15.- ICMS pulse amplitude modulates perceived intensity of the tactile sensation.

16.- Perceived intensity from ICMS can be equated to indentation force applied to the finger.

17.- Amplitude discrimination thresholds for ICMS suggest 3-8 discriminable intensity levels per electrode.

18.- Multi-electrode stimulation increases the range of deliverable intensities to approximate ecologically relevant forces.

19.- Biomimetic patterning of ICMS trains to resemble neural responses to touch improves discriminability over linear amplitude modulation.

20.- Multi-electrode ICMS with biomimetic patterns enables discrimination of foam compliance, demonstrating the importance of patterning.

21.- Simultaneous activation of multiple electrodes with non-overlapping projected fields can produce percepts of oriented edges.

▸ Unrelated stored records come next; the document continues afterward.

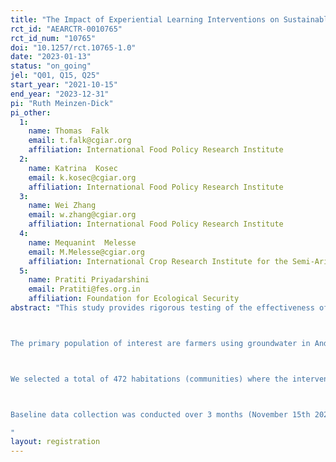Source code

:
 ```yaml
---
title: "The Impact of Experiential Learning Interventions on Sustainable Water Management: Evidence from a Randomized Control Trial in India"
rct_id: "AEARCTR-0010765"
rct_id_num: "10765"
doi: "10.1257/rct.10765-1.0"
date: "2023-01-13"
status: "on_going"
jel: "Q01, Q15, Q25"
start_year: "2021-10-15"
end_year: "2023-12-31"
pi: "Ruth Meinzen-Dick"
pi_other:
  1:
    name: Thomas  Falk
    email: t.falk@cgiar.org
    affiliation: International Food Policy Research Institute
  2:
    name: Katrina  Kosec
    email: k.kosec@cgiar.org
    affiliation: International Food Policy Research Institute
  3:
    name: Wei Zhang
    email: w.zhang@cgiar.org
    affiliation: International Food Policy Research Institute
  4:
    name: Mequanint  Melesse
    email: M.Melesse@cgiar.org
    affiliation: International Crop Research Institute for the Semi-Arid Tropics
  5:
    name: Pratiti Priyadarshini
    email: Pratiti@fes.org.in
    affiliation: Foundation for Ecological Security
abstract: "This study provides rigorous testing of the effectiveness of a package of experiential learning tools related to groundwater management in India on mental models, norms, and behavior. The experiential learning intervention includes three main tools: 1) collective action games that allow people to experience the effect of their water use decisions on water management and to try out different rules; 2) structured community debriefings to discuss the implications of the games; and 3) crop water budgeting to facilitate participatory water resource planning. We use a collective action groundwater game developed and piloted by the International Food Policy Research Institute (IFPRI) and Foundation for Ecological Security (FES), in which participants choose between crops with different water consumption levels and see the effects of their decisions on water tables over multiple rounds of play. To facilitate full participation of women and men, games take place in separate groups of women and of men. The intention of the games is to create awareness and receptivity to changing water management practices. We then follow game play with a debriefing discussion with the full community. Finally, we complement game play with provision of information about technical and institutional options for more sustainable water management. Specifically, we do so by engaging with the farmers to apply a Crop Water Budgeting tool, which supports community-level discussions for development of collective cropping patterns that save water.  

The primary population of interest are farmers using groundwater in Andhra Pradesh, Karnataka, and Rajasthan states in India, where overuse of groundwater has led to falling water tables. All districts also have hard rock (confined) aquifers, such that local water extraction—or refraining from extraction—can affect local water tables. Within each state, the key selection criterion was districts and communities where Foundation for Ecological Security (FES) has an active program in commons management for at least 10 years, so that there would be community resource persons (CRPs) who could be trained to implement the experiential learning tools. 

We selected a total of 472 habitations (communities) where the interventions had not been used, stratified by the presence of surface irrigation, and randomly assigned 2/3 of the sample to treatment and 1/3 to control. To select individuals, focus group discussions (FGDs) were held all communities; among FGD members, 5 women and 5 men were randomly selected to play the game, and 3 men and 3 women randomly selected for an individual survey. In control communities, 3 men and 3 women were similarly selected for the survey; no games or debriefing took place. Baseline data collection and first round of interventions took place. 

Baseline data collection was conducted over 3 months (November 15th 2021 – 7th March 2022). The intervention was repeated in September-December 2022, and endline data collection is planned to begin on January 17, 2023. Major data sources are baseline and endline key informant interviews and focus group discussions; an individual survey of game players and game data; community debriefing discussion; crop water budgeting data; and habitation records. 
"
layout: registration
---
```


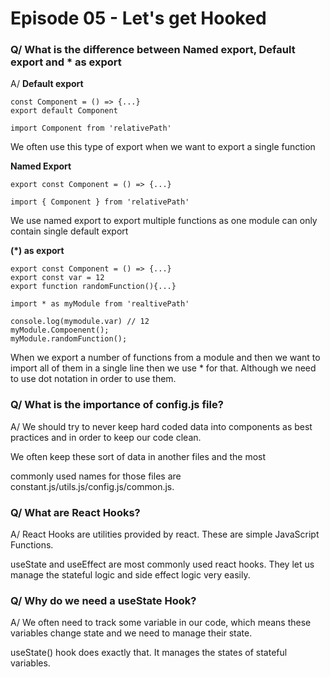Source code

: # Episode 05 - Let's get Hooked

### Q/ What is the difference between Named export, Default export and \* as export
A/ **Default export**  
```
const Component = () => {...}
export default Component
    
import Component from 'relativePath'
```
We often use this type of export when we want to export a single function

**Named Export**
```
export const Component = () => {...}

import { Component } from 'relativePath'
```

We use named export to export multiple functions as one module can only contain single default export

**(\*) as export**
```
export const Component = () => {...}
export const var = 12
export function randomFunction(){...}

import * as myModule from 'realtivePath'

console.log(mymodule.var) // 12
myModule.Compoenent();
myModule.randomFunction();
```
When we export a number of functions from a module and then we
want to import all of them in a single line then we use \* for 
that. Although we need to use dot notation in order to use them.


### Q/ What is the importance of config.js file?
A/ We should try to never keep hard coded data into 
components as best practices and in order to keep our code clean.

We often keep these sort of data in another files and the most

commonly used names for those files are 
constant.js/utils.js/config.js/common.js.

### Q/ What are React Hooks?
A/ React Hooks are utilities provided by react. These are simple JavaScript Functions. 

useState and useEffect are most commonly used react hooks. They let us manage the stateful logic and side effect logic very easily.

### Q/ Why do we need a useState Hook?
A/ We often need to track some variable in our code, which means these variables change state and we need to manage their state. 

useState() hook does exactly that. It manages the states of stateful variables. 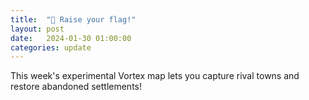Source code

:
 ```yaml
---
title:  "🚩 Raise your flag!"
layout: post
date:   2024-01-30 01:00:00
categories: update
---
```


This week's experimental Vortex map lets you capture rival towns and restore abandoned settlements!
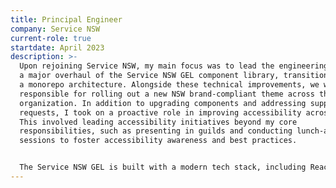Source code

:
 ```yaml
---
title: Principal Engineer
company: Service NSW
current-role: true
startdate: April 2023
description: >-
  Upon rejoining Service NSW, my main focus was to lead the engineering team in
  a major overhaul of the Service NSW GEL component library, transitioning it to
  a monorepo architecture. Alongside these technical improvements, we were
  responsible for rolling out a new NSW brand-compliant theme across the
  organization. In addition to upgrading components and addressing support
  requests, I took on a proactive role in improving accessibility across teams.
  This involved leading accessibility initiatives beyond my core
  responsibilities, such as presenting in guilds and conducting lunch-and-learn
  sessions to foster accessibility awareness and best practices.


  The Service NSW GEL is built with a modern tech stack, including React (TypeScript), Styled Components, React Testing Library, JEST, Axe, TurboRepo, and Changesets.
---
```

22.- Simultaneous multi-electrode stimulation is insufficient to reliably convey complex spatial patterns like letters.

23.- Sequential stimulation of multiple electrodes with short inter-pulse intervals produces a percept of motion across the skin.

24.- Temporal interval between sequentially activated electrodes governs perceived speed of motion across the skin.

25.- Rapidly sequential multi-electrode ICMS dramatically improves the ability to convey complex spatial patterns compared to simultaneous activation.

26.- ICMS of somatosensory cortex is safe and does not produce painful sensations. Parameters are chosen carefully to avoid damage.

27.- Attention can modulate detectability of near-threshold ICMS but has little effect on sensations at supra-threshold intensities.

28.- ICMS can sometimes produce "ghost" sensations, though these are difficult to distinguish from endogenous phantom sensations.

29.- Localizing the "hotspot" for ICMS is straightforward with a few electrodes but becomes time-consuming with large electrode counts.

30.- Efficacy of ICMS may be improved by targeting multiple cortical layers and expanding spatial coverage through high-density 3D arrays.